• Exercise: In the entries below, how many lines include "density"? Reply with the number and nothing more.

(Task data Opens)

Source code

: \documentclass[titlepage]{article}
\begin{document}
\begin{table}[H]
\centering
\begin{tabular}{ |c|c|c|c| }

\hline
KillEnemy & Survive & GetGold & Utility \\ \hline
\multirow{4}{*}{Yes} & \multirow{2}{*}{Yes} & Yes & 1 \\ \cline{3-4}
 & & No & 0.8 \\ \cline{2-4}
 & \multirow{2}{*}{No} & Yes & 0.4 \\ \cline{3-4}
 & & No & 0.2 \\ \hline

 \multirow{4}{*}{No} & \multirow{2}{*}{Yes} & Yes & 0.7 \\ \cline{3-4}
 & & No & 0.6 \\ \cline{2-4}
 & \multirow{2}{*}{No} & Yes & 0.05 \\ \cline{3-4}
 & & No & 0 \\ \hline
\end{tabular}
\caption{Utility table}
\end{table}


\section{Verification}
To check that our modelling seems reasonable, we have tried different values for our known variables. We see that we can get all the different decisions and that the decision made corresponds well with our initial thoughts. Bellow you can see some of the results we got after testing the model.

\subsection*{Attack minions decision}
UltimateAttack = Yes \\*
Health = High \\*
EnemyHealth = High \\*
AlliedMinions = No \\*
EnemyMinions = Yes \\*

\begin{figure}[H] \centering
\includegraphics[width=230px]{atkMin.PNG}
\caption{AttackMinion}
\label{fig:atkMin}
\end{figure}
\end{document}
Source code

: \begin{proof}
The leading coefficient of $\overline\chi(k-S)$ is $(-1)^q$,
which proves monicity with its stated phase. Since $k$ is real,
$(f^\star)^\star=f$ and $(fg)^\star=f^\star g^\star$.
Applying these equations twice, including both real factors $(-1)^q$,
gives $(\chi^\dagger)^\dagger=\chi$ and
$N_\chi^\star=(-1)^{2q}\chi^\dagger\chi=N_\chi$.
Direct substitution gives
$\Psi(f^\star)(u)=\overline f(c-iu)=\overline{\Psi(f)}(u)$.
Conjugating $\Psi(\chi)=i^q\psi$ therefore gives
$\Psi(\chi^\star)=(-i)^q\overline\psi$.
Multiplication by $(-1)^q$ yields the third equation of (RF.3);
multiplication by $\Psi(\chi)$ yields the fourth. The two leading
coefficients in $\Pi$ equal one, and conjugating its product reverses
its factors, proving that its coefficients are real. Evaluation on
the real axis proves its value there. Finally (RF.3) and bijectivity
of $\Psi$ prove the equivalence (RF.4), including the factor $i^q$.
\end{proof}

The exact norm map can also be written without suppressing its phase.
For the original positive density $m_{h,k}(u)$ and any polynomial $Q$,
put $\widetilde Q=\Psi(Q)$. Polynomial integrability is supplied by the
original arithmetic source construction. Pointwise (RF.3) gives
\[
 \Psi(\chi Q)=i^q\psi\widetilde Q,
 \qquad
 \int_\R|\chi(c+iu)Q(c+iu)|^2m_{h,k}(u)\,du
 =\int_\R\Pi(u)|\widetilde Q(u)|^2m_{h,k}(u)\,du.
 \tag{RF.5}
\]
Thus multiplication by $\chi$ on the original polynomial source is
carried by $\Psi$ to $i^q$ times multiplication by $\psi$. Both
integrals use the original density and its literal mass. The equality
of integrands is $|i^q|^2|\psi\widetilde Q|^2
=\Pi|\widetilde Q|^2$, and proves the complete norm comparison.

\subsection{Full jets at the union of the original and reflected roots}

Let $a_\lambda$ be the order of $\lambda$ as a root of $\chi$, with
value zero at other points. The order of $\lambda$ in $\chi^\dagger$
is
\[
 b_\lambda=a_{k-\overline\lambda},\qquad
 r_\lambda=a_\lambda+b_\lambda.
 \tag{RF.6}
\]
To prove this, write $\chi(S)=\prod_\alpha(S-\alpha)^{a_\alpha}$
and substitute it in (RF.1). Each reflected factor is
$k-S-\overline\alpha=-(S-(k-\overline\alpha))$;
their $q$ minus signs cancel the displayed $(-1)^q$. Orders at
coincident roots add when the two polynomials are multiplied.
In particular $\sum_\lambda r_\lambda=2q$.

(Task data Closes)

• The answer: 2